<<<<

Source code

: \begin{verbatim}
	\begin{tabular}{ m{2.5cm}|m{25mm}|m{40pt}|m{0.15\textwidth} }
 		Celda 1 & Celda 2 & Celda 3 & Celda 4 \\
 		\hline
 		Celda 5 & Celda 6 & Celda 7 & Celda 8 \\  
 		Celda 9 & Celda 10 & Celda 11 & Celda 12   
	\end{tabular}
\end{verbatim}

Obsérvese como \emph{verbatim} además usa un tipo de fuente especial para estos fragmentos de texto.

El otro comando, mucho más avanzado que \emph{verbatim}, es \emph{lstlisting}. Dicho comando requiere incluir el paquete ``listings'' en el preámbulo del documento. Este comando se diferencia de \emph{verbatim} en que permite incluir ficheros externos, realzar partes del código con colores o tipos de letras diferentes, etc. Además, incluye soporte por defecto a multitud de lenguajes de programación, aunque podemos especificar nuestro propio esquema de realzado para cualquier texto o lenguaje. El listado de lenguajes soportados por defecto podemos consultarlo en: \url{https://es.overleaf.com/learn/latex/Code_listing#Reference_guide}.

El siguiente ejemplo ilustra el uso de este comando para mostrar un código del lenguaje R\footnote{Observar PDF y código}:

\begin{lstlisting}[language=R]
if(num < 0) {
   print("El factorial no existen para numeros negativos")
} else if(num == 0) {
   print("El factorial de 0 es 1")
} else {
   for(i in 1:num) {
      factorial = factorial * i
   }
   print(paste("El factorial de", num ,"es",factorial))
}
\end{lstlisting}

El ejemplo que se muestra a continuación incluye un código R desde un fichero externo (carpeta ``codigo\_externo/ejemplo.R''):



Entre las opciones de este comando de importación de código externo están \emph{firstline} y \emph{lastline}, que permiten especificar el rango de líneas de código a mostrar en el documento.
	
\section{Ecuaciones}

>>>>

### Problem to solve
Every line containing the word "emph" must be copied from the material above.

### Output of the exercise
Obsérvese como \emph{verbatim} además usa un tipo de fuente especial para estos fragmentos de texto.
El otro comando, mucho más avanzado que \emph{verbatim}, es \emph{lstlisting}. Dicho comando requiere incluir el paquete ``listings'' en el preámbulo del documento. Este comando se diferencia de \emph{verbatim} en que permite incluir ficheros externos, realzar partes del código con colores o tipos de letras diferentes, etc. Además, incluye soporte por defecto a multitud de lenguajes de programación, aunque podemos especificar nuestro propio esquema de realzado para cualquier texto o lenguaje. El listado de lenguajes soportados por defecto podemos consultarlo en: \url{https://es.overleaf.com/learn/latex/Code_listing#Reference_guide}.
Entre las opciones de este comando de importación de código externo están \emph{firstline} y \emph{lastline}, que permiten especificar el rango de líneas de código a mostrar en el documento.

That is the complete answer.